**What is required:** Once you have read the listing below, output it again exactly.

**Record excerpts:**

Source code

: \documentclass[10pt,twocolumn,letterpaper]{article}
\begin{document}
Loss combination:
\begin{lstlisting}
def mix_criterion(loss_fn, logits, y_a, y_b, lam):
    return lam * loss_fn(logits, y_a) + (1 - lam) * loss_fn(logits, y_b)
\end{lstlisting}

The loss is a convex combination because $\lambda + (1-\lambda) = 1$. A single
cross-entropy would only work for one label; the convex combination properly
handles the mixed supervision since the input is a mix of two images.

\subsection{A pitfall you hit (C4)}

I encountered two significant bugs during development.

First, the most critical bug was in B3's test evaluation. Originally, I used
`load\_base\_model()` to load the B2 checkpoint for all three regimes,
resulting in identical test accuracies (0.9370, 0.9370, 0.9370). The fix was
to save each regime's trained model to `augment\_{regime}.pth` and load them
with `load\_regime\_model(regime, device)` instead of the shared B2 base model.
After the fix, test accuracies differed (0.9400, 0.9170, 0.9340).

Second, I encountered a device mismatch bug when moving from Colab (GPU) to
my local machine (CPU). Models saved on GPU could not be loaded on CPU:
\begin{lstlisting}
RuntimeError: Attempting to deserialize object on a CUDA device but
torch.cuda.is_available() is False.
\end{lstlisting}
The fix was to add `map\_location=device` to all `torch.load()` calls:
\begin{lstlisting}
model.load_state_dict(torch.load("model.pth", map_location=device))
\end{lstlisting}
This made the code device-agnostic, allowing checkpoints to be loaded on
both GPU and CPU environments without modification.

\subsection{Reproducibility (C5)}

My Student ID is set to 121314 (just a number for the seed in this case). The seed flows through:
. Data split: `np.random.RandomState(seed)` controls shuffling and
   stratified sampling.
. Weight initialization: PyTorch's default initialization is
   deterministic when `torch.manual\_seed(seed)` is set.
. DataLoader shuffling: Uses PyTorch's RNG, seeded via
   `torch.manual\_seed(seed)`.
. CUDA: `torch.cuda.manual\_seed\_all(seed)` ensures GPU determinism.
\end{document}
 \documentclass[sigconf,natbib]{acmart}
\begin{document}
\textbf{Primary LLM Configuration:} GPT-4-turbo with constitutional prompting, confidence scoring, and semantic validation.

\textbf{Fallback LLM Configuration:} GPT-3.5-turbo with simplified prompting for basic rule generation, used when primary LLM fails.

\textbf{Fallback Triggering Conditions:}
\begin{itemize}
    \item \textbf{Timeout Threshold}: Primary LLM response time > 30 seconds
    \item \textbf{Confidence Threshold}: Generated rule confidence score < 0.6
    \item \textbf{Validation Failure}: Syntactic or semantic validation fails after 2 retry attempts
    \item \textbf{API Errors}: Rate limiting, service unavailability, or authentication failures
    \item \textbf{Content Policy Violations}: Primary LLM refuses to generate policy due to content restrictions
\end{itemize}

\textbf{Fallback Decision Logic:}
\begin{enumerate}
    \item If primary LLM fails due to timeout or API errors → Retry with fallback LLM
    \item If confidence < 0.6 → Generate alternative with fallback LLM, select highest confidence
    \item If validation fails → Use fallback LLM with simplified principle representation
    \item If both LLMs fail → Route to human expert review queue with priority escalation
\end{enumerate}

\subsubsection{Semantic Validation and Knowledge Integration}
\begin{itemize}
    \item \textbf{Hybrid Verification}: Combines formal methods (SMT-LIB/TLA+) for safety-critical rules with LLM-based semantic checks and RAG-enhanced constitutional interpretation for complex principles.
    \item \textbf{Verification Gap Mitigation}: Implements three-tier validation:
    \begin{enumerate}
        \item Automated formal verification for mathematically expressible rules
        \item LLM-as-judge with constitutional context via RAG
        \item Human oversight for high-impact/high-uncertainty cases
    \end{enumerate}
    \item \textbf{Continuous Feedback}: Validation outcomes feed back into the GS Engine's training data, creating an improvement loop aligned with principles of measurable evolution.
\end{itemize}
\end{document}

**Result:**
Source code

: \documentclass[10pt,twocolumn,letterpaper]{article}
\begin{document}
Loss combination:
\begin{lstlisting}
def mix_criterion(loss_fn, logits, y_a, y_b, lam):
    return lam * loss_fn(logits, y_a) + (1 - lam) * loss_fn(logits, y_b)
\end{lstlisting}

The loss is a convex combination because $\lambda + (1-\lambda) = 1$. A single
cross-entropy would only work for one label; the convex combination properly
handles the mixed supervision since the input is a mix of two images.

\subsection{A pitfall you hit (C4)}

I encountered two significant bugs during development.

First, the most critical bug was in B3's test evaluation. Originally, I used
`load\_base\_model()` to load the B2 checkpoint for all three regimes,
resulting in identical test accuracies (0.9370, 0.9370, 0.9370). The fix was
to save each regime's trained model to `augment\_{regime}.pth` and load them
with `load\_regime\_model(regime, device)` instead of the shared B2 base model.
After the fix, test accuracies differed (0.9400, 0.9170, 0.9340).

Second, I encountered a device mismatch bug when moving from Colab (GPU) to
my local machine (CPU). Models saved on GPU could not be loaded on CPU:
\begin{lstlisting}
RuntimeError: Attempting to deserialize object on a CUDA device but
torch.cuda.is_available() is False.
\end{lstlisting}
The fix was to add `map\_location=device` to all `torch.load()` calls:
\begin{lstlisting}
model.load_state_dict(torch.load("model.pth", map_location=device))
\end{lstlisting}
This made the code device-agnostic, allowing checkpoints to be loaded on
both GPU and CPU environments without modification.

\subsection{Reproducibility (C5)}

My Student ID is set to 121314 (just a number for the seed in this case). The seed flows through:
. Data split: `np.random.RandomState(seed)` controls shuffling and
   stratified sampling.
. Weight initialization: PyTorch's default initialization is
   deterministic when `torch.manual\_seed(seed)` is set.
. DataLoader shuffling: Uses PyTorch's RNG, seeded via
   `torch.manual\_seed(seed)`.
. CUDA: `torch.cuda.manual\_seed\_all(seed)` ensures GPU determinism.
\end{document}
 \documentclass[sigconf,natbib]{acmart}
\begin{document}
\textbf{Primary LLM Configuration:} GPT-4-turbo with constitutional prompting, confidence scoring, and semantic validation.

\textbf{Fallback LLM Configuration:} GPT-3.5-turbo with simplified prompting for basic rule generation, used when primary LLM fails.

\textbf{Fallback Triggering Conditions:}
\begin{itemize}
    \item \textbf{Timeout Threshold}: Primary LLM response time > 30 seconds
    \item \textbf{Confidence Threshold}: Generated rule confidence score < 0.6
    \item \textbf{Validation Failure}: Syntactic or semantic validation fails after 2 retry attempts
    \item \textbf{API Errors}: Rate limiting, service unavailability, or authentication failures
    \item \textbf{Content Policy Violations}: Primary LLM refuses to generate policy due to content restrictions
\end{itemize}

\textbf{Fallback Decision Logic:}
\begin{enumerate}
    \item If primary LLM fails due to timeout or API errors → Retry with fallback LLM
    \item If confidence < 0.6 → Generate alternative with fallback LLM, select highest confidence
    \item If validation fails → Use fallback LLM with simplified principle representation
    \item If both LLMs fail → Route to human expert review queue with priority escalation
\end{enumerate}

\subsubsection{Semantic Validation and Knowledge Integration}
\begin{itemize}
    \item \textbf{Hybrid Verification}: Combines formal methods (SMT-LIB/TLA+) for safety-critical rules with LLM-based semantic checks and RAG-enhanced constitutional interpretation for complex principles.
    \item \textbf{Verification Gap Mitigation}: Implements three-tier validation:
    \begin{enumerate}
        \item Automated formal verification for mathematically expressible rules
        \item LLM-as-judge with constitutional context via RAG
        \item Human oversight for high-impact/high-uncertainty cases
    \end{enumerate}
    \item \textbf{Continuous Feedback}: Validation outcomes feed back into the GS Engine's training data, creating an improvement loop aligned with principles of measurable evolution.
\end{itemize}
\end{document}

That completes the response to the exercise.